Collected data
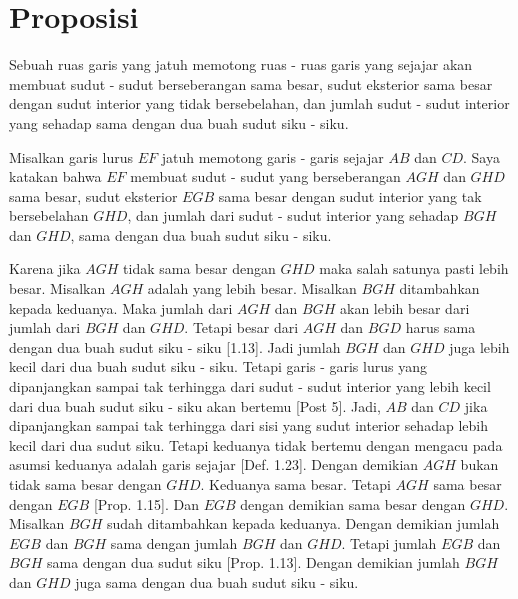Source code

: \documentclass[a4paper]{book}
\begin{document}
\section*{\centering Proposisi \thesection} 
Sebuah ruas garis yang jatuh memotong ruas - ruas garis yang sejajar akan membuat
sudut - sudut berseberangan sama besar, sudut eksterior sama besar dengan sudut
interior yang tidak bersebelahan, dan jumlah sudut - sudut interior yang sehadap
sama dengan dua buah sudut siku - siku.

\begin{center}
\end{center}

Misalkan garis lurus $EF$ jatuh memotong garis - garis sejajar $AB$ dan $CD$. 
Saya katakan bahwa $EF$ membuat sudut - sudut yang berseberangan
$AGH$ dan $GHD$ sama besar, sudut eksterior $EGB$ sama besar dengan sudut interior
yang tak bersebelahan $GHD$, dan jumlah dari sudut - sudut interior yang sehadap
$BGH$ dan $GHD$, sama dengan dua buah sudut siku - siku.

Karena jika $AGH$ tidak sama besar dengan $GHD$ maka salah satunya pasti
lebih besar. Misalkan $AGH$ adalah yang lebih besar. Misalkan $BGH$ 
ditambahkan kepada keduanya. Maka jumlah dari $AGH$ dan $BGH$ akan 
lebih besar dari jumlah dari $BGH$ dan $GHD$. Tetapi besar dari $AGH$
dan $BGD$ harus sama dengan dua buah sudut siku - siku [1.13]. Jadi
jumlah $BGH$ dan $GHD$ juga lebih kecil dari dua buah sudut siku - siku.
Tetapi garis - garis lurus yang dipanjangkan sampai tak terhingga dari
sudut - sudut interior yang lebih kecil dari dua buah sudut siku - siku 
akan bertemu [Post 5]. Jadi, $AB$ dan $CD$ jika dipanjangkan sampai tak
terhingga dari sisi yang sudut interior sehadap lebih kecil dari dua sudut
siku. Tetapi keduanya tidak bertemu dengan mengacu pada asumsi keduanya
adalah garis sejajar [Def. 1.23]. Dengan demikian $AGH$ bukan tidak sama
besar dengan $GHD$. Keduanya sama besar. Tetapi $AGH$ sama besar dengan
$EGB$ [Prop. 1.15]. Dan $EGB$ dengan demikian sama besar dengan $GHD$.
Misalkan $BGH$ sudah ditambahkan kepada keduanya. Dengan demikian jumlah
$EGB$ dan $BGH$ sama dengan jumlah $BGH$ dan $GHD$. Tetapi jumlah
$EGB$ dan $BGH$ sama dengan dua sudut siku [Prop. 1.13]. Dengan demikian
jumlah $BGH$ dan $GHD$ juga sama dengan dua buah sudut siku - siku.
\end{document}
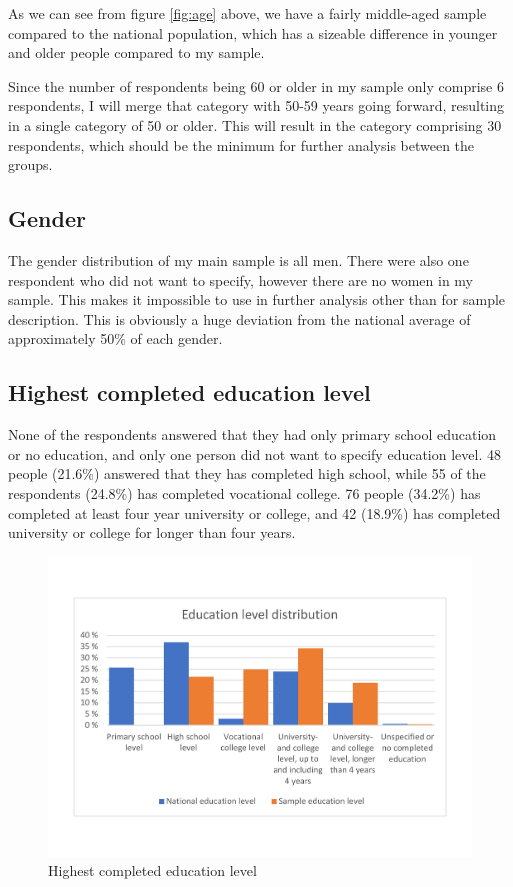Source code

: As we can see from figure \ref{fig:age} above, we have a fairly middle-aged sample compared to the national population, which has a sizeable difference in younger and older people compared to my sample. 

Since the number of respondents being 60 or older in my sample only comprise 6 respondents, I will merge that category with 50-59 years going forward, resulting in a single category of 50 or older. This will result in the category comprising 30 respondents, which should be the minimum for further analysis between the groups. 

\subsection{Gender}
The gender distribution of my main sample is all men. There were also one respondent who did not want to specify, however there are no women in my sample. This makes it impossible to use in further analysis other than for sample description. This is obviously a huge deviation from the national average of approximately 50\% of each gender. 


\subsection{Highest completed education level}
None of the respondents answered that they had only primary school education or no education, and only one person did not want to specify education level. 48 people (21.6\%) answered that they has completed high school, while 55 of the respondents (24.8\%) has completed vocational college. 76 people (34.2\%) has completed at least four year university or college, and 42 (18.9\%) has completed university or college for longer than four years. 

\begin{figure}[H]
    \centering
    \includegraphics[scale=0.45]{figures/diagrams/education_ssb.pdf}
    \caption{Highest completed education level}
    \label{fig:education}
\end{figure}

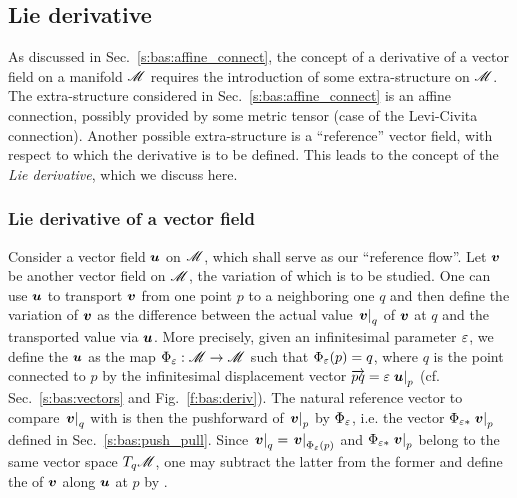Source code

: \subsection{Lie derivative} \label{s:bas:Lie}

As discussed in Sec.~\ref{s:bas:affine_connect}, the concept of a derivative of a vector field on a manifold $\M$
requires the introduction of some extra-structure on $\M$. The extra-structure considered in
Sec.~\ref{s:bas:affine_connect} is an affine connection, possibly
provided by some metric tensor (case of the Levi-Civita connection).
Another possible extra-structure is a ``reference''
vector field, with respect to which the derivative is to be defined. This leads to the
concept of the \emph{Lie derivative}, which we discuss here.


\subsubsection{Lie derivative of a vector field} \label{s:bas:Lie_der_vector}

Consider a vector field $\w{u}$ on $\M$, which shall serve as our ``reference flow''.
Let $\w{v}$ be another vector field on $\M$, the variation of which is to be studied.
One can use $\w{u}$ to transport $\w{v}$ from one point $p$ to
a neighboring one $q$ and then define the variation of $\w{v}$
as the difference between the actual value $\left. \w{v} \right| _q$ of $\w{v}$ at $q$ and the transported
value via $\w{u}$. More precisely, given an infinitesimal
parameter $\veps$, we define the  $\w{u}$
as the map $\Phi_\veps: \M \to \M$ such that
$\Phi_\veps(p)=q$, where $q$ is the point connected to $p$ by the infinitesimal
displacement vector
$\overrightarrow{pq}=\veps \left. \w{u} \right| _p$ (cf. Sec.~\ref{s:bas:vectors} and
Fig.~\ref{f:bas:deriv}).
The natural reference vector to compare $\left. \w{v} \right| _q$ with is then the
pushforward of
$\left. \w{v} \right| _p$ by $\Phi_\veps$, i.e. the vector
$\Phi_{\veps*} \left. \w{v} \right| _p$ defined in Sec.~\ref{s:bas:push_pull}.
Since $\left. \w{v} \right| _q = \left. \w{v} \right| _{\Phi_\veps(p)}$ and
$\Phi_{\veps*} \left. \w{v} \right| _p$ belong to the same vector space $T_q\M$,
one may subtract the latter from the former and define
the 
of $\w{v}$ along $\w{u}$ at $p$ by
\be \label{e:bas:def_Lie_der}
    .
\ee

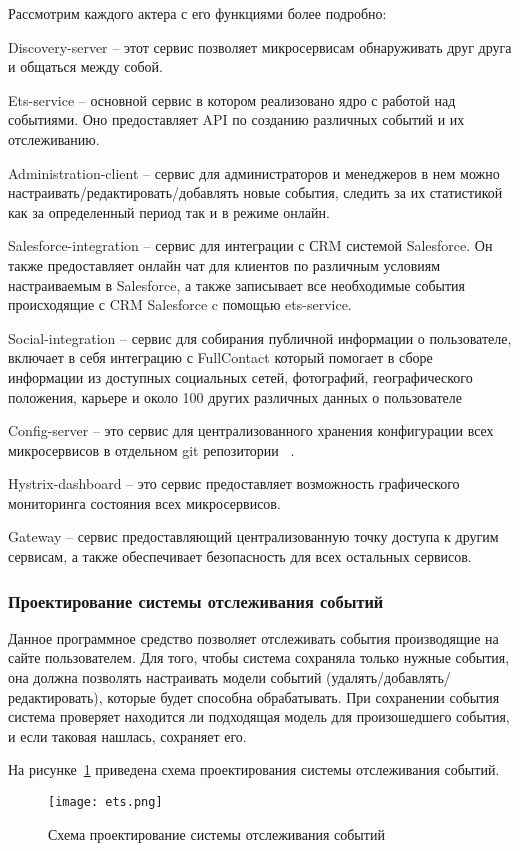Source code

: Рассмотрим каждого актера с его функциями более подробно:

Discovery-server -- этот сервис позволяет микросервисам обнаруживать друг друга и общаться между собой.

Ets-service -- основной сервис в котором реализовано ядро с работой над событиями. Оно предоставляет API по созданию различных событий и их отслеживанию.

Administration-client -- сервис для администраторов и менеджеров в нем можно настраивать/редактировать/добавлять новые события, следить за их статистикой как за определенный период так и в режиме онлайн. 

Salesforce-integration -- сервис для интеграции с СRM системой Salesforce. Он также предоставляет онлайн чат для клиентов по различным условиям настраиваемым в Salesforce, а также записывает все необходимые события происходящие с CRM Salesforce c помощью ets-service.

Social-integration -- сервис для собирания публичной информации о пользователе, включает в себя интеграцию с FullContact который помогает в сборе информации из доступных социальных сетей, фотографий, географического положения, карьере и около 100 других различных данных о пользователе

Config-server -- это сервис для централизованного хранения конфигурации всех микросервисов в отдельном git репозитории ~\cite{cloud_config}.

Hystrix-dashboard -- это сервис предоставляет возможность графического мониторинга состояния всех микросервисов.

Gateway -- сервис предоставляющий централизованную точку доступа к другим сервисам, а также обеспечивает безопасность для всех остальных сервисов.

\subsubsection{Проектирование системы отслеживания событий}

Данное программное средство позволяет отслеживать события производящие на сайте пользователем. Для того, чтобы система сохраняла только нужные события, она должна позволять настраивать модели событий (удалять/добавлять/редактировать), которые будет способна обрабатывать. При сохранении события система проверяет находится ли подходящая модель для произошедшего события, и если таковая нашлась, сохраняет его.


На рисунке~\ref{fig:des-ets} приведена схема проектирования системы отслеживания событий.
\pagebreak
\begin{figure}[ht]
\centering
  \texttt{[image: ets.png]}  
  \caption{Схема проектирование системы отслеживания событий}
	\label{fig:des-ets}
\end{figure} 	


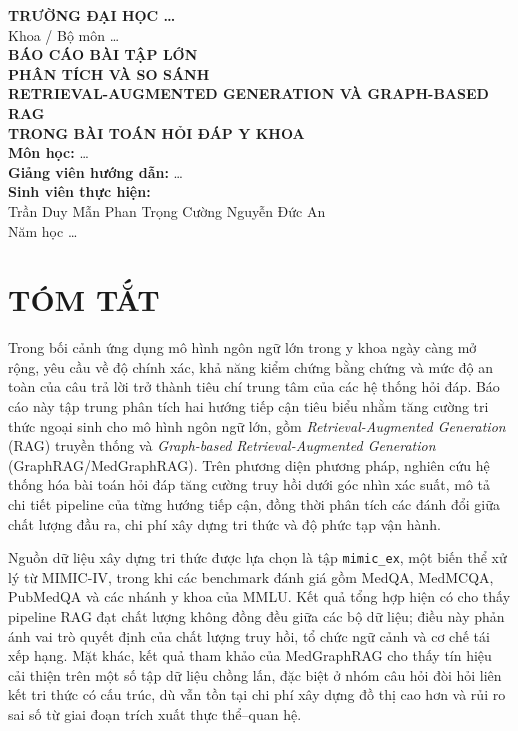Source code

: \documentclass[a4paper,12pt,twoside]{report}
\title{\bfseries \TITLE}
\author{\AUTHOR}
\date{}
\def\TITLE{BÁO CÁO BÀI TẬP LỚN\\PHÂN TÍCH VÀ SO SÁNH\\RETRIEVAL-AUGMENTED GENERATION VÀ GRAPH-BASED RAG\\TRONG BÀI TOÁN HỎI ĐÁP Y KHOA}
\def\AUTHOR{Trần Duy Mẫn \quad Phan Trọng Cường \quad Nguyễn Đức An}
\begin{document}
\begin{titlepage}
  \centering
  \vspace*{2cm}
  {\Large \bfseries TRƯỜNG ĐẠI HỌC \ldots}\\[0.5cm]
  {\large Khoa / Bộ môn \ldots}\\[2.5cm]
  {\LARGE \bfseries \TITLE}\\[2cm]
  {\large \textbf{Môn học:} \ldots}\\[0.5cm]
  {\large \textbf{Giảng viên hướng dẫn:} \ldots}\\[2cm]
  {\large \textbf{Sinh viên thực hiện:}}\\[0.3cm]
  {\large \AUTHOR}\\[3cm]
  {\large Năm học \ldots}
  \vfill
\end{titlepage}

\tableofcontents
\thispagestyle{empty}
\newpage

\listoffigures
\newpage

\listoftables
\newpage

\chapter*{TÓM TẮT}
Trong bối cảnh ứng dụng mô hình ngôn ngữ lớn trong y khoa ngày càng mở rộng, yêu cầu về độ chính xác, khả năng kiểm chứng bằng chứng và mức độ an toàn của câu trả lời trở thành tiêu chí trung tâm của các hệ thống hỏi đáp. Báo cáo này tập trung phân tích hai hướng tiếp cận tiêu biểu nhằm tăng cường tri thức ngoại sinh cho mô hình ngôn ngữ lớn, gồm \textit{Retrieval-Augmented Generation} (RAG) truyền thống và \textit{Graph-based Retrieval-Augmented Generation} (GraphRAG/MedGraphRAG). Trên phương diện phương pháp, nghiên cứu hệ thống hóa bài toán hỏi đáp tăng cường truy hồi dưới góc nhìn xác suất, mô tả chi tiết pipeline của từng hướng tiếp cận, đồng thời phân tích các đánh đổi giữa chất lượng đầu ra, chi phí xây dựng tri thức và độ phức tạp vận hành.

Nguồn dữ liệu xây dựng tri thức được lựa chọn là tập \texttt{mimic\_ex}, một biến thể xử lý từ MIMIC-IV, trong khi các benchmark đánh giá gồm MedQA, MedMCQA, PubMedQA và các nhánh y khoa của MMLU. Kết quả tổng hợp hiện có cho thấy pipeline RAG đạt chất lượng không đồng đều giữa các bộ dữ liệu; điều này phản ánh vai trò quyết định của chất lượng truy hồi, tổ chức ngữ cảnh và cơ chế tái xếp hạng. Mặt khác, kết quả tham khảo của MedGraphRAG cho thấy tín hiệu cải thiện trên một số tập dữ liệu chồng lấn, đặc biệt ở nhóm câu hỏi đòi hỏi liên kết tri thức có cấu trúc, dù vẫn tồn tại chi phí xây dựng đồ thị cao hơn và rủi ro sai số từ giai đoạn trích xuất thực thể--quan hệ.
\end{document}
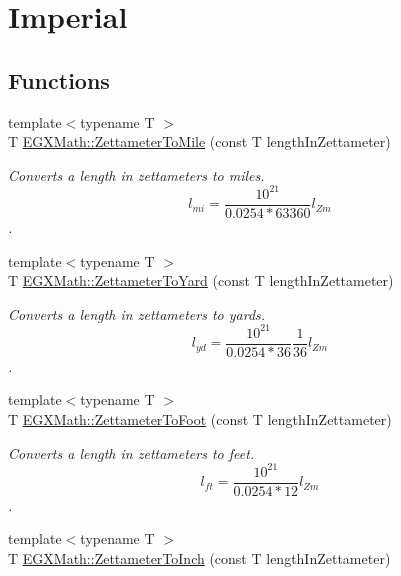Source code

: \hypertarget{group___e_g_x_math-_conversions-_length_conversions-_zettameter-_imperial}{}\section{Imperial}
\label{group___e_g_x_math-_conversions-_length_conversions-_zettameter-_imperial}
\subsection*{Functions}
\begin{DoxyCompactItemize}
\item 
{\footnotesize template$<$typename T $>$ }\\T \mbox{\hyperlink{group___e_g_x_math-_conversions-_length_conversions-_zettameter-_imperial_ga217b12dd9c920150cbcf50413e98dd47}{E\+G\+X\+Math\+::\+Zettameter\+To\+Mile}} (const T length\+In\+Zettameter)
\begin{DoxyCompactList}\small\item\em Converts a length in zettameters to miles. \[ l_{mi}=\frac{10^{21}}{0.0254 * 63360} l_{Zm} \]. \end{DoxyCompactList}\item 
{\footnotesize template$<$typename T $>$ }\\T \mbox{\hyperlink{group___e_g_x_math-_conversions-_length_conversions-_zettameter-_imperial_gaf0f61cf5764afa5022579c2e638a0c2e}{E\+G\+X\+Math\+::\+Zettameter\+To\+Yard}} (const T length\+In\+Zettameter)
\begin{DoxyCompactList}\small\item\em Converts a length in zettameters to yards. \[ l_{yd}= \frac{10^{21}}{0.0254 * 36} \frac{1}{36} l_{Zm} \]. \end{DoxyCompactList}\item 
{\footnotesize template$<$typename T $>$ }\\T \mbox{\hyperlink{group___e_g_x_math-_conversions-_length_conversions-_zettameter-_imperial_ga2b64ad3efd85a1800a76661d05487a09}{E\+G\+X\+Math\+::\+Zettameter\+To\+Foot}} (const T length\+In\+Zettameter)
\begin{DoxyCompactList}\small\item\em Converts a length in zettameters to feet. \[ l_{ft}= \frac{10^{21}}{0.0254 * 12} l_{Zm} \]. \end{DoxyCompactList}\item 
{\footnotesize template$<$typename T $>$ }\\T \mbox{\hyperlink{group___e_g_x_math-_conversions-_length_conversions-_zettameter-_imperial_gada0a88ddbf198ca1828b6c39fda34f2c}{E\+G\+X\+Math\+::\+Zettameter\+To\+Inch}} (const T length\+In\+Zettameter)

\end{DoxyCompactItemize}
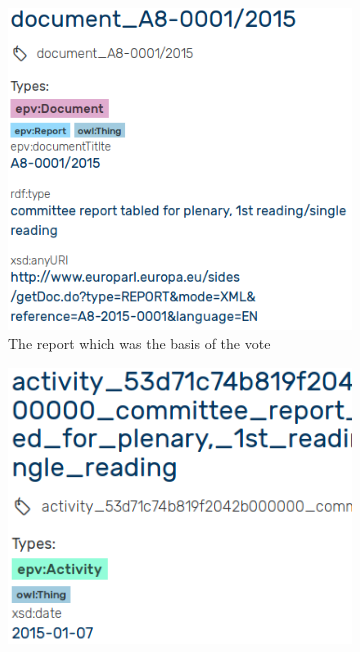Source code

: \documentclass{article}
\begin{document}
\begin{figure}
\begin{subfigure}{.33\textwidth}
  \centering
  \includegraphics[width=\linewidth]{images/document.png}
  \caption{The report which was the basis of the vote}
  \label{fig:propertiesDocument}
\end{subfigure}%
\begin{subfigure}{.33\textwidth}
  \centering
  \includegraphics[width=\linewidth]{images/activity.png}

\end{subfigure}
\end{figure}
\end{document}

* **Task to complete**
From the first line of the records down through the line containing "lebih besar dari", transcribe exactly those lines and no others, both ends kept, pictures dropped.

* **Exercise response**
Source code

: \documentclass[a4paper]{book}
\begin{document}
\section*{\centering Proposisi \thesection} 
Sebuah ruas garis yang jatuh memotong ruas - ruas garis yang sejajar akan membuat
sudut - sudut berseberangan sama besar, sudut eksterior sama besar dengan sudut
interior yang tidak bersebelahan, dan jumlah sudut - sudut interior yang sehadap
sama dengan dua buah sudut siku - siku.

\begin{center}
\end{center}

Misalkan garis lurus $EF$ jatuh memotong garis - garis sejajar $AB$ dan $CD$. 
Saya katakan bahwa $EF$ membuat sudut - sudut yang berseberangan
$AGH$ dan $GHD$ sama besar, sudut eksterior $EGB$ sama besar dengan sudut interior
yang tak bersebelahan $GHD$, dan jumlah dari sudut - sudut interior yang sehadap
$BGH$ dan $GHD$, sama dengan dua buah sudut siku - siku.

Karena jika $AGH$ tidak sama besar dengan $GHD$ maka salah satunya pasti
lebih besar. Misalkan $AGH$ adalah yang lebih besar. Misalkan $BGH$ 
ditambahkan kepada keduanya. Maka jumlah dari $AGH$ dan $BGH$ akan 
lebih besar dari jumlah dari $BGH$ dan $GHD$. Tetapi besar dari $AGH$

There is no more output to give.